# EXERCISE:
All pictures are to be dropped, and everything else in the data duplicated exactly.
THE DATA section start
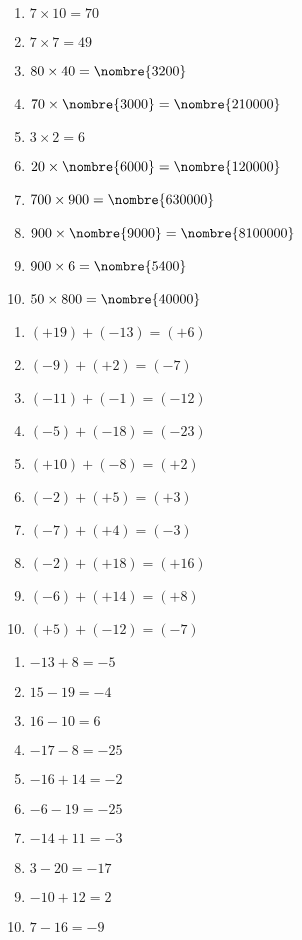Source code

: \documentclass[a4paper,11pt,fleqn]{article}
\begin{document}
\newpage
{}
\begin{correction}\exo{}

\begin{multicols}{2}
\begin{enumerate}
	\item $ 7 \times 10 = 70 $
	\item $ 7 \times 7 = 49 $
	\item $ 80 \times 40 = \nombre{3200} $
	\item $ 70 \times \nombre{3000} = \nombre{210000} $
	\item $ 3 \times 2 = 6 $
	\item $ 20 \times \nombre{6000} = \nombre{120000} $
	\item $ 700 \times 900 = \nombre{630000} $
	\item $ 900 \times \nombre{9000} = \nombre{8100000} $
	\item $ 900 \times 6 = \nombre{5400} $
	\item $ 50 \times 800 = \nombre{40000} $
\end{enumerate}
\end{multicols}

\exo{}

\begin{multicols}{2}
\begin{enumerate}
	\item $ (+19) + (-13) = (+6) $
	\item $ (-9) + (+2) = (-7) $
	\item $ (-11) + (-1) = (-12) $
	\item $ (-5) + (-18) = (-23) $
	\item $ (+10) + (-8) = (+2) $
	\item $ (-2) + (+5) = (+3) $
	\item $ (-7) + (+4) = (-3) $
	\item $ (-2) + (+18) = (+16) $
	\item $ (-6) + (+14) = (+8) $
	\item $ (+5) + (-12) = (-7) $
\end{enumerate}
\end{multicols}

\exo{}

\begin{multicols}{2}
\begin{enumerate}
	\item $ -13+8 = -5 $
	\item $ 15-19 = -4 $
	\item $ 16-10 = 6 $
	\item $ -17-8 = -25 $
	\item $ -16+14 = -2 $
	\item $ -6-19 = -25 $
	\item $ -14+11 = -3 $
	\item $ 3-20 = -17 $
	\item $ -10+12 = 2 $
	\item $ 7-16 = -9 $
\end{enumerate}
\end{multicols}


\end{correction}
\end{document}
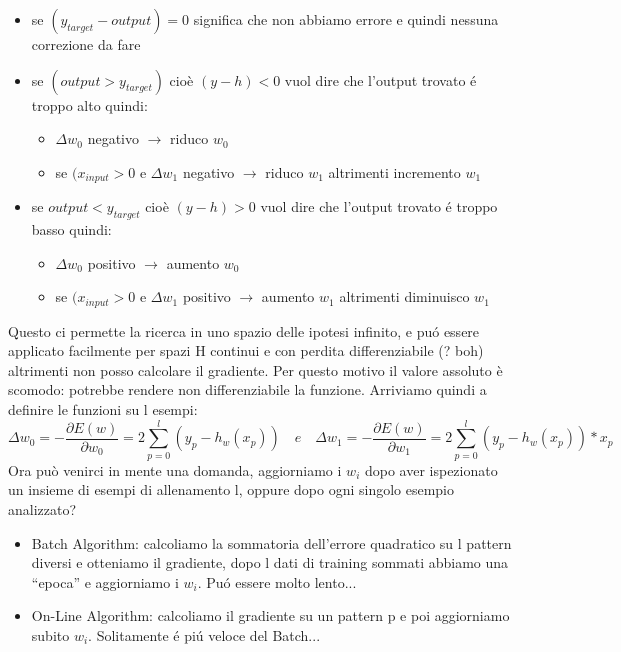 \documentclass{article}
\begin{document}
\begin{itemize}
    \item se $(y_{target}-output)=0$ significa che non abbiamo errore e quindi nessuna correzione da fare
    \item se $(output>y_{target})$ cioè $(y-h)<0$ vuol dire che l'output trovato é troppo alto quindi:
        \begin{itemize}
            \item $\Delta w_0$ negativo $\rightarrow$ riduco $w_0$
            \item se $(x_{input}>0$ e $\Delta w_1$ negativo $\rightarrow$ riduco $w_1$ altrimenti incremento $w_1$
        \end{itemize}
    \item se $output<y_{target}$ cioè $(y-h)>0$ vuol dire che l'output trovato é troppo basso quindi: %
        \begin{itemize}
            \item $\Delta w_0$ positivo $\rightarrow$ aumento $w_0$
            \item se $(x_{input}>0$ e $\Delta w_1$ positivo $\rightarrow$ aumento $w_1$ altrimenti diminuisco $w_1$
        \end{itemize}
\end{itemize}
Questo ci permette la ricerca in uno spazio delle ipotesi infinito, e puó essere applicato facilmente per spazi H continui e con perdita differenziabile (? boh) altrimenti non posso calcolare il gradiente. Per questo motivo il valore assoluto è scomodo: potrebbe rendere non differenziabile la funzione. \newline
Arriviamo quindi a definire le funzioni su l esempi:
\begin{equation}
    \Delta w_0 = - \frac{\partial E(w)}{\partial w_0} = 2 \sum_{p=0}^l (y_p - h_w(x_p)) \quad e \quad \Delta w_1 = - \frac{\partial E(w)}{\partial w_1} = 2 \sum_{p=0}^l (y_p - h_w(x_p)) * x_p
\end{equation}
Ora può venirci in mente una domanda, aggiorniamo i $w_i$ dopo aver ispezionato un insieme di esempi di allenamento l, oppure dopo ogni singolo esempio analizzato?
\begin{itemize}
    \item Batch Algorithm: calcoliamo la sommatoria dell'errore quadratico su l pattern diversi e otteniamo il gradiente, dopo l dati di training sommati abbiamo una “epoca” e aggiorniamo i $w_i$. Puó essere molto lento...
    \item On-Line Algorithm: calcoliamo il gradiente su un pattern p e poi aggiorniamo subito $w_i$. Solitamente é piú veloce del Batch...
\end{itemize}
\end{document}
THE DATA section end
# SOLUTION TO THIS PROBLEM:
Source code

: \documentclass[a4paper,11pt,fleqn]{article}
\begin{document}
\newpage
{}
\begin{correction}\exo{}

\begin{multicols}{2}
\begin{enumerate}
	\item $ 7 \times 10 = 70 $
	\item $ 7 \times 7 = 49 $
	\item $ 80 \times 40 = \nombre{3200} $
	\item $ 70 \times \nombre{3000} = \nombre{210000} $
	\item $ 3 \times 2 = 6 $
	\item $ 20 \times \nombre{6000} = \nombre{120000} $
	\item $ 700 \times 900 = \nombre{630000} $
	\item $ 900 \times \nombre{9000} = \nombre{8100000} $
	\item $ 900 \times 6 = \nombre{5400} $
	\item $ 50 \times 800 = \nombre{40000} $
\end{enumerate}
\end{multicols}

\exo{}

\begin{multicols}{2}
\begin{enumerate}
	\item $ (+19) + (-13) = (+6) $
	\item $ (-9) + (+2) = (-7) $
	\item $ (-11) + (-1) = (-12) $
	\item $ (-5) + (-18) = (-23) $
	\item $ (+10) + (-8) = (+2) $
	\item $ (-2) + (+5) = (+3) $
	\item $ (-7) + (+4) = (-3) $
	\item $ (-2) + (+18) = (+16) $
	\item $ (-6) + (+14) = (+8) $
	\item $ (+5) + (-12) = (-7) $
\end{enumerate}
\end{multicols}

\exo{}

\begin{multicols}{2}
\begin{enumerate}
	\item $ -13+8 = -5 $
	\item $ 15-19 = -4 $
	\item $ 16-10 = 6 $
	\item $ -17-8 = -25 $
	\item $ -16+14 = -2 $
	\item $ -6-19 = -25 $
	\item $ -14+11 = -3 $
	\item $ 3-20 = -17 $
	\item $ -10+12 = 2 $
	\item $ 7-16 = -9 $
\end{enumerate}
\end{multicols}


\end{correction}
\end{document}
 \documentclass{article}
\begin{document}
\begin{itemize}
    \item se $(y_{target}-output)=0$ significa che non abbiamo errore e quindi nessuna correzione da fare
    \item se $(output>y_{target})$ cioè $(y-h)<0$ vuol dire che l'output trovato é troppo alto quindi:
        \begin{itemize}
            \item $\Delta w_0$ negativo $\rightarrow$ riduco $w_0$
            \item se $(x_{input}>0$ e $\Delta w_1$ negativo $\rightarrow$ riduco $w_1$ altrimenti incremento $w_1$
        \end{itemize}
    \item se $output<y_{target}$ cioè $(y-h)>0$ vuol dire che l'output trovato é troppo basso quindi: %
        \begin{itemize}
            \item $\Delta w_0$ positivo $\rightarrow$ aumento $w_0$
            \item se $(x_{input}>0$ e $\Delta w_1$ positivo $\rightarrow$ aumento $w_1$ altrimenti diminuisco $w_1$
        \end{itemize}
\end{itemize}
Questo ci permette la ricerca in uno spazio delle ipotesi infinito, e puó essere applicato facilmente per spazi H continui e con perdita differenziabile (? boh) altrimenti non posso calcolare il gradiente. Per questo motivo il valore assoluto è scomodo: potrebbe rendere non differenziabile la funzione. \newline
Arriviamo quindi a definire le funzioni su l esempi:
\begin{equation}
    \Delta w_0 = - \frac{\partial E(w)}{\partial w_0} = 2 \sum_{p=0}^l (y_p - h_w(x_p)) \quad e \quad \Delta w_1 = - \frac{\partial E(w)}{\partial w_1} = 2 \sum_{p=0}^l (y_p - h_w(x_p)) * x_p
\end{equation}
Ora può venirci in mente una domanda, aggiorniamo i $w_i$ dopo aver ispezionato un insieme di esempi di allenamento l, oppure dopo ogni singolo esempio analizzato?
\begin{itemize}
    \item Batch Algorithm: calcoliamo la sommatoria dell'errore quadratico su l pattern diversi e otteniamo il gradiente, dopo l dati di training sommati abbiamo una “epoca” e aggiorniamo i $w_i$. Puó essere molto lento...
    \item On-Line Algorithm: calcoliamo il gradiente su un pattern p e poi aggiorniamo subito $w_i$. Solitamente é piú veloce del Batch...
\end{itemize}
\end{document}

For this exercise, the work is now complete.